The slots 17, 19 each permit a top portion of a respective individual continuous belt
23, 25 to project therethrough. Belts 23, 25 each have a plurality of individual track
portions 27 over the full extent of the belts 23, 25. The bottom of guide wall 13
removably fits in adjacent track portions 27 of each of belts 23 and 25 so that guide
wall 13 moves with belts 23, 25 in the direction of arrow A (alternatively, a single
belt can be used). Moreover, as guide wall 13 moves in the direction of arrow A with
the belts 23, 25, the cylindrical portion 13a slides along guide rod 15 to keep the
standing orientation of guide wall 13 in the position shown in Figure 1.
[0013] Continuous belts 23, 25 are mounted in a conventional manner around a pulley at each
end (not shown). One pulley is an idler pulley, while the other is driven by a motor
29. The motor 29 drives a common shaft (not shown) connected to the drive pulleys
of each of the belts 23, 25 such that the belts 23, 25 will be driven at the same
velocity to move around their respective idler and driven pulleys. Thus, as the belts
23, 25 move around the pulleys in the direction of arrow A, the guide wall 13 moves
therewith so that the entire stack of mixed mail 5 is moved toward a nudger wall 31.

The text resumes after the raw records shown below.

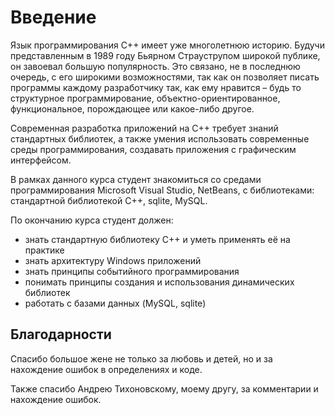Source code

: # Введение

Язык программирования С++ имеет уже многолетнюю историю. Будучи представленным в 1989 году Бьярном Страуструпом широкой публике, он завоевал большую популярность. Это связано, не в последнюю очередь, с его широкими возможностями, так как он позволяет писать программы каждому разработчику так, как ему нравится – будь то структурное программирование, объектно-ориентированное, функциональное, порождающее или какое-либо другое.

Современная разработка приложений на С++ требует знаний стандартных библиотек, а также умения использовать современные среды программирования, создавать приложения с графическим интерфейсом.

В рамках данного курса студент знакомиться со средами программирования Microsoft Visual Studio, NetBeans, c библиотеками: стандартной библиотекой С++, sqlite, MySQL.

По окончанию курса студент должен:

* знать стандартную библиотеку С++ и уметь применять её на практике
* знать архитектуру Windows приложений
* знать принципы событийного программирования
* понимать принципы создания и использования динамических библиотек
* работать с базами данных \(MySQL, sqlite\)

## Благодарности

Спасибо большое жене не только за любовь и детей, но и за нахождение ошибок в определениях и коде.

Также спасибо Андрею Тихоновскому, моему другу, за комментарии и нахождение ошибок.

As will be discussed in more detail below, the stack of mixed mail 5 will have individual
mailpieces 3 moved from the stack of mixed mail 5 downstream so that the stack of
mixed mailpieces 5 is continuously reduced in size. When the guide wall 13 has been
moved to a point where it is desirable to add additional pieces of mixed mail to the
stack 5, the guide wall 13 can be lifted out of the individual tracks 27 of the belts
23, 25 by pulling the guide wall 13 up to rotate, via the cylindrical portion 13a,
about the guide rod 15. Once the bottom of the guide wall 13 is clear of the individual
tracks 27 of the belts 23, 25, it can be slid backward in the opposite direction from
that of arrow A and placed in a desired position to receive additional mixed mail.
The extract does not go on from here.